Из недр пруда, затихая, доносилось едва слышная трель-очередь.
«Знаешь, кто, единственный, мне звонит по этому телефону? — шепотом поинтересовался Савва. — Соединение осуществляется через военный спутник. Сейчас ему достаточно всего лишь нажать кнопку, чтобы с точностью до миллиметра определить мое местонахождение. То есть он уже знает, что я на пруду и что я… не ответил на звонок».
Савва с ужасом смотрел на круги.
Он ненавидел мобильные телефоны, называл их «злыми игрушками».
… «Я однажды отдыхал с девушкой в загородном отеле, сидел с ней в джакузи, — рассказал он Никите, — и в этот самый момент мне позвонил один малознакомый человек, которого уже год с лишним, как потом выяснилось, держали в земляной яме где-то в Ингушетии. Он сказал, что звонит мне от отчаянья, что он в безвыходном положении, что в данный момент я единственный, кому ему удалось дозвониться. Он понимает, что все это безнадежно, но у него нет выхода, похитители дали на все про все пять минут, а в Москве сейчас глубокая ночь, одним словом, если я не дам гарантий, что завтра к десяти утра на такой-то счет будет переведен миллион долларов, ему прямо сейчас отрежут яйца. Пока я думал, а не разыгрывают ли меня, вспоминал, кто он такой, с кем связан, кто за ним стоит, откуда он знает мой номер и так далее, они… действительно стали резать ему яйца. Этот крик я никогда не забуду. То есть я сидел с девушкой в джакузи, пил шампанское, официант волок нам шашлык из осетрины, черную икру, мороженое, а ему там… на другом конце связи… в земляной яме… отрезали яйца. А потом, — буднично завершил Савва, — перерезали горло»…

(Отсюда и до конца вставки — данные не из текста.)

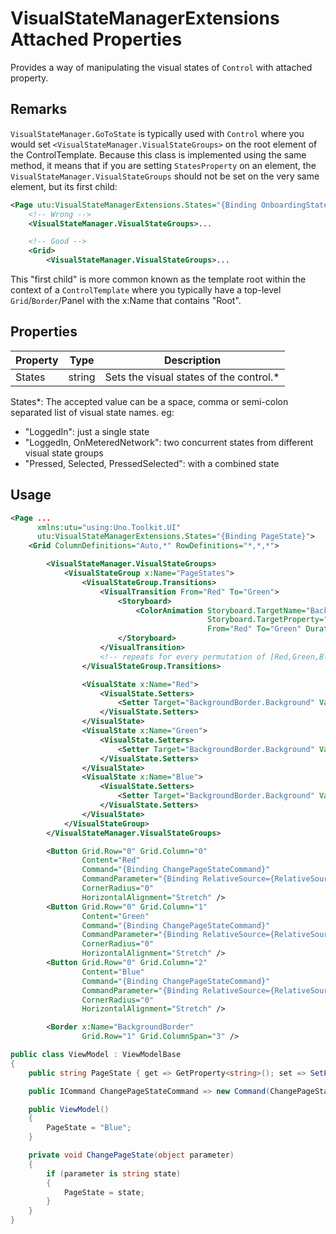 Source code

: # VisualStateManagerExtensions Attached Properties
Provides a way of manipulating the visual states of `Control` with attached property.

## Remarks
`VisualStateManager.GoToState` is typically used with `Control` where you would set `<VisualStateManager.VisualStateGroups>` on the root element of the ControlTemplate. Because this class is implemented using the same method, it means that if you are setting `StatesProperty` on an element, the `VisualStateManager.VisualStateGroups` should not be set on the very same element, but its first child:
```xml
<Page utu:VisualStateManagerExtensions.States="{Binding OnboardingState}">
    <!-- Wrong -->
    <VisualStateManager.VisualStateGroups>...

    <!-- Good -->
    <Grid>
        <VisualStateManager.VisualStateGroups>...
```
This "first child" is more common known as the template root within the context of a `ControlTemplate` where you typically have a top-level `Grid`/`Border`/Panel with the x:Name that contains "Root".

## Properties
Property|Type|Description
-|-|-
States|string|Sets the visual states of the control.\*

States\*: The accepted value can be a space, comma or semi-colon separated list of visual state names. eg:
  - "LoggedIn": just a single state
  - "LoggedIn, OnMeteredNetwork": two concurrent states from different visual state groups
  - "Pressed, Selected, PressedSelected": with a combined state

## Usage

```xml
<Page ...
      xmlns:utu="using:Uno.Toolkit.UI"
      utu:VisualStateManagerExtensions.States="{Binding PageState}">
    <Grid ColumnDefinitions="Auto,*" RowDefinitions="*,*,*">

        <VisualStateManager.VisualStateGroups>
            <VisualStateGroup x:Name="PageStates">
                <VisualStateGroup.Transitions>
                    <VisualTransition From="Red" To="Green">
                        <Storyboard>
                            <ColorAnimation Storyboard.TargetName="BackgroundBorder"
                                            Storyboard.TargetProperty="(Border.Background).(SolidColorBrush.Color)"
                                            From="Red" To="Green" Duration="00:00:00.333" />
                        </Storyboard>
                    </VisualTransition>
                    <!-- repeats for every permutation of [Red,Green,Blue] ... -->
                </VisualStateGroup.Transitions>

                <VisualState x:Name="Red">
                    <VisualState.Setters>
                        <Setter Target="BackgroundBorder.Background" Value="Red" />
                    </VisualState.Setters>
                </VisualState>
                <VisualState x:Name="Green">
                    <VisualState.Setters>
                        <Setter Target="BackgroundBorder.Background" Value="Green" />
                    </VisualState.Setters>
                </VisualState>
                <VisualState x:Name="Blue">
                    <VisualState.Setters>
                        <Setter Target="BackgroundBorder.Background" Value="Blue" />
                    </VisualState.Setters>
                </VisualState>
            </VisualStateGroup>
        </VisualStateManager.VisualStateGroups>

        <Button Grid.Row="0" Grid.Column="0"
                Content="Red"
                Command="{Binding ChangePageStateCommand}"
                CommandParameter="{Binding RelativeSource={RelativeSource Mode=Self}, Path=Content}"
                CornerRadius="0"
                HorizontalAlignment="Stretch" />
        <Button Grid.Row="0" Grid.Column="1"
                Content="Green"
                Command="{Binding ChangePageStateCommand}"
                CommandParameter="{Binding RelativeSource={RelativeSource Mode=Self}, Path=Content}"
                CornerRadius="0"
                HorizontalAlignment="Stretch" />
        <Button Grid.Row="0" Grid.Column="2"
                Content="Blue"
                Command="{Binding ChangePageStateCommand}"
                CommandParameter="{Binding RelativeSource={RelativeSource Mode=Self}, Path=Content}"
                CornerRadius="0"
                HorizontalAlignment="Stretch" />

        <Border x:Name="BackgroundBorder"
                Grid.Row="1" Grid.ColumnSpan="3" />
```

```cs
public class ViewModel : ViewModelBase
{
    public string PageState { get => GetProperty<string>(); set => SetProperty(value); }

    public ICommand ChangePageStateCommand => new Command(ChangePageState);

    public ViewModel()
    {
        PageState = "Blue";
    }

    private void ChangePageState(object parameter)
    {
        if (parameter is string state)
        {
            PageState = state;
        }
    }
}
```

Никита полагал, что неплохо знает брата, но никогда еще он не видел на его лице такой неизбывной печали. Похоже, Савва меньше переживал по поводу конца христианской цивилизации, нежели по проглоченному Мисаилом мобильнику.
«Не расстраивайся, — попытался успокоить брата Никита, — скажи, что по пьянке уронил трубку в воду. Давай прямо сейчас нажремся, чтобы егерь подтвердил. Пусть Ремир теперь звонит Мисаилу… в пруд».
«Он проглотил мобильник. Это очень плохо. Но объяснимо. Я мог просто уронить его в пруд. Но если в его губе остался крючок, — задумчиво произнес Савва, — мне конец. Сам факт, что я тянул из воды Мисаила, непростителен. Если же он поймает Мисаила, а у того в губе крючок, а в брюхе трубка, то он мгновенно выяснит, чей это крючок. Вот почему, — с весельем висельника рассмеялся Савва, — жить мне осталось примерно столько же, сколько Мисаилу. И вообще, — добавил хмуро, — я, наконец, понял, как расшифровывается его имя — Мисаил».
«Как? — поинтересовался Никита. — По-моему, так звали какого-то парня из Библии».
«Это составное англо-русское слово, — объяснил Савва. — Miss означает на английском невозвратную потерю, а дальше — по-русски — ил, то есть грязное, топкое дно. Проклятый мобильник навеки соединил меня с miss, то есть с невозвратной потерей, и с… илом, который, как известно, символизирует не просто забвение, но забвение позорное».
«А вдруг miss — это прекрасная девушка?» — предположил Никита.
«Разве только русалка, — невесело усмехнулся Савва. — Брачной постелью нам будет… ил».
«Но ведь крючок мог оторваться и утонуть?» — сказал Никита.
«Тогда мне остается жить еще меньше, чем Мисаилу», — с уверенностью произнес Савва.
«Почему?» — удивился Никита.
«Потому что, видишь ли, тогда я двойной неудачник, — вздохнул Савва. — И карпа упустил, и крючок утопил. Такие люди, — прошептал, как будто пруд был одним большим (и враждебным) ухом, — опасны для государства… Особенно, — добавил после паузы, — если служат ему искренне и верно. Знаешь, чем опасны такие, как я, двойные неудачники?»